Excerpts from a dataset
- Opening Delimiter -

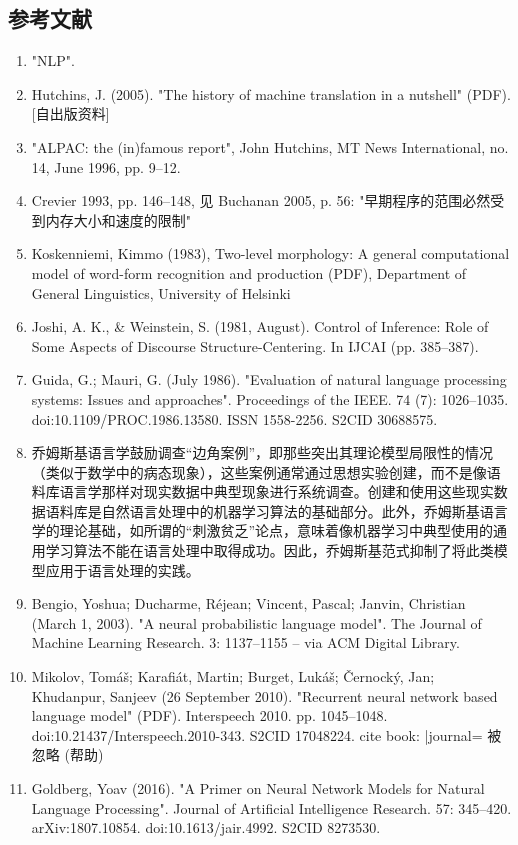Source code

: \subsection{参考文献} 
\begin{enumerate}
\item "NLP".  
\item Hutchins, J. (2005). "The history of machine translation in a nutshell" (PDF). [自出版资料]  
\item "ALPAC: the (in)famous report", John Hutchins, MT News International, no. 14, June 1996, pp. 9–12.  
\item Crevier 1993, pp. 146–148, 见 Buchanan 2005, p. 56: "早期程序的范围必然受到内存大小和速度的限制"  
\item Koskenniemi, Kimmo (1983), Two-level morphology: A general computational model of word-form recognition and production (PDF), Department of General Linguistics, University of Helsinki  
\item Joshi, A. K., & Weinstein, S. (1981, August). Control of Inference: Role of Some Aspects of Discourse Structure-Centering. In IJCAI (pp. 385–387).  
\item Guida, G.; Mauri, G. (July 1986). "Evaluation of natural language processing systems: Issues and approaches". Proceedings of the IEEE. 74 (7): 1026–1035. doi:10.1109/PROC.1986.13580. ISSN 1558-2256. S2CID 30688575.  
\item 乔姆斯基语言学鼓励调查“边角案例”，即那些突出其理论模型局限性的情况（类似于数学中的病态现象），这些案例通常通过思想实验创建，而不是像语料库语言学那样对现实数据中典型现象进行系统调查。创建和使用这些现实数据语料库是自然语言处理中的机器学习算法的基础部分。此外，乔姆斯基语言学的理论基础，如所谓的“刺激贫乏”论点，意味着像机器学习中典型使用的通用学习算法不能在语言处理中取得成功。因此，乔姆斯基范式抑制了将此类模型应用于语言处理的实践。  
\item Bengio, Yoshua; Ducharme, Réjean; Vincent, Pascal; Janvin, Christian (March 1, 2003). "A neural probabilistic language model". The Journal of Machine Learning Research. 3: 1137–1155 – via ACM Digital Library.  
\item Mikolov, Tomáš; Karafiát, Martin; Burget, Lukáš; Černocký, Jan; Khudanpur, Sanjeev (26 September 2010). "Recurrent neural network based language model" (PDF). Interspeech 2010. pp. 1045–1048. doi:10.21437/Interspeech.2010-343. S2CID 17048224. {{cite book}}: |journal= 被忽略 (帮助)
\item Goldberg, Yoav (2016). "A Primer on Neural Network Models for Natural Language Processing". Journal of Artificial Intelligence Research. 57: 345–420. arXiv:1807.10854. doi:10.1613/jair.4992. S2CID 8273530.  

\end{enumerate}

- Closing Delimiter -

YOUR ASSIGNMENT
Return only the lines between the one holding "Hutchins, J. (2005)." and the one holding "Crevier 1993, pp.", inclusive, exactly as they appear above.

TASK RESPONSE
\item Hutchins, J. (2005). "The history of machine translation in a nutshell" (PDF). [自出版资料]  
\item "ALPAC: the (in)famous report", John Hutchins, MT News International, no. 14, June 1996, pp. 9–12.  
\item Crevier 1993, pp. 146–148, 见 Buchanan 2005, p. 56: "早期程序的范围必然受到内存大小和速度的限制"  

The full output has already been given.